Thread: Binary data representations for new protocol

Binary data representations for new protocol

From
Tom Lane
Date:
Here are some concrete suggestions for the on-the-wire representation
of binary data (this is format code 1 in the new 3.0 protocol):

integer datatypes: the integer value, in network byte order, width
depending on data type.

float datatypes: the server's internal representation, but with byte
ordering swapped if on a little-endian machine.  This will give us a
common representation across all IEEE-float machines, which is just
about everyone, and will make life no worse for those with weird float
hardware.

text, varchar, etc: I'm not entirely sure whether the contents should be
converted to client encoding or left in server encoding.  The former seems
to make the most sense, but it bothers me that COPY BINARY output sent to
the client might be different from a COPY BINARY file written directly by
the server (which presumably would stay in server encoding).  Comments?

bytea, bit arrays, etc: just the bytes, ma'am.

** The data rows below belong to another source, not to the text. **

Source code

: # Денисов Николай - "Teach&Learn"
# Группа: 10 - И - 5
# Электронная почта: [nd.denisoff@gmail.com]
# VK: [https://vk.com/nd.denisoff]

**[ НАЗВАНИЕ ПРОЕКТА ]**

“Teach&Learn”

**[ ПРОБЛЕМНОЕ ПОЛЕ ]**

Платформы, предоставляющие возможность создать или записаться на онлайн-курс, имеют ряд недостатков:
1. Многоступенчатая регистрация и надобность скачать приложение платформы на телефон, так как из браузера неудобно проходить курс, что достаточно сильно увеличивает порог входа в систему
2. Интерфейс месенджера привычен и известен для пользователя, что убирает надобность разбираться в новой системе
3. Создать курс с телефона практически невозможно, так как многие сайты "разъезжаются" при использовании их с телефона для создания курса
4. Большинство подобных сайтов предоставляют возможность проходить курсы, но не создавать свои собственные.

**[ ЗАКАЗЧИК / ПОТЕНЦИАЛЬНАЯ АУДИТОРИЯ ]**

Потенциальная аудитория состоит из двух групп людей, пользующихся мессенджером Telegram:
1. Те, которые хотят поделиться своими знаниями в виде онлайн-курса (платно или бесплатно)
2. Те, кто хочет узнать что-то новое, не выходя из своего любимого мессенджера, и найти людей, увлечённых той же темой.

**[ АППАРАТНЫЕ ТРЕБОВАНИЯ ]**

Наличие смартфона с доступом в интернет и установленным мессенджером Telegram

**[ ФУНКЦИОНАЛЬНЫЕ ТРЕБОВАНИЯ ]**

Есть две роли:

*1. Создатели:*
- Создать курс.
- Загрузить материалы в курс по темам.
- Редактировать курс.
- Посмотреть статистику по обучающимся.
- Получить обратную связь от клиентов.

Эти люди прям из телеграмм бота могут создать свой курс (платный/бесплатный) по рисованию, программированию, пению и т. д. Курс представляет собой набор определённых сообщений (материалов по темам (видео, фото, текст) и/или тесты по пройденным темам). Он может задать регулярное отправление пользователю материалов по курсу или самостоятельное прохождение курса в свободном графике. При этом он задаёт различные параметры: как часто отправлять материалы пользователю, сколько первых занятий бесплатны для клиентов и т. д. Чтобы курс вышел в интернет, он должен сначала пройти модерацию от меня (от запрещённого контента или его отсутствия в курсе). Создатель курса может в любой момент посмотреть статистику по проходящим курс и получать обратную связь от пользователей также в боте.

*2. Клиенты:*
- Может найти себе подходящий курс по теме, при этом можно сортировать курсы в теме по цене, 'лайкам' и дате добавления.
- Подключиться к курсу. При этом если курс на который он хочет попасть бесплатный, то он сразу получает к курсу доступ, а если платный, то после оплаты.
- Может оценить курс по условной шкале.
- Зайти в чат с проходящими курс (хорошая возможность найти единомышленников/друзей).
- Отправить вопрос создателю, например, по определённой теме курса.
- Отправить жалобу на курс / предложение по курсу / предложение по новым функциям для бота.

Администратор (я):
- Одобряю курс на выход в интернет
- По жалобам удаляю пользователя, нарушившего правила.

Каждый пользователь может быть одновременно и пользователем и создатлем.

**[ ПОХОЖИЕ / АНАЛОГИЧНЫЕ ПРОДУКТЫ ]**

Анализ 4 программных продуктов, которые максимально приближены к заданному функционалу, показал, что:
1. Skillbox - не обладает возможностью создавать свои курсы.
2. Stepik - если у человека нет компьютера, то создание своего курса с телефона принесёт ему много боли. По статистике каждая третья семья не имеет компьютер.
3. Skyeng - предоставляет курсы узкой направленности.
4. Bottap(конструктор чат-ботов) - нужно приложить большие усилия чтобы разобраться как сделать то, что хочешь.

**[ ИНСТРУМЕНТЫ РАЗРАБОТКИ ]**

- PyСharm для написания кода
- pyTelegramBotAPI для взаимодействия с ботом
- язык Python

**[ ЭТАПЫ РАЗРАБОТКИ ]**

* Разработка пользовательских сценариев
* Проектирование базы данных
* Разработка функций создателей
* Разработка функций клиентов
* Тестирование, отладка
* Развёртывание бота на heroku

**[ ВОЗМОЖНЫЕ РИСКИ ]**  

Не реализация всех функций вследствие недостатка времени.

numeric: pretty much the current internal representation, which boils
down to an array of int2 values.

arrays: the array header info (dimensionality, element datatype OID,
flags) with each field in network byte order, then the element values,
each one as a byte count and data bytes just as though it were a separate
field converted according to the current format code.  Note that this
representation will support a future implementation of null elements in
arrays: put -1 for a byte count, just as in the FE/BE protocol.

Other datatypes such as point, line, etc can be handled as combinations
of the above cases, and don't offer any great interest AFAICS.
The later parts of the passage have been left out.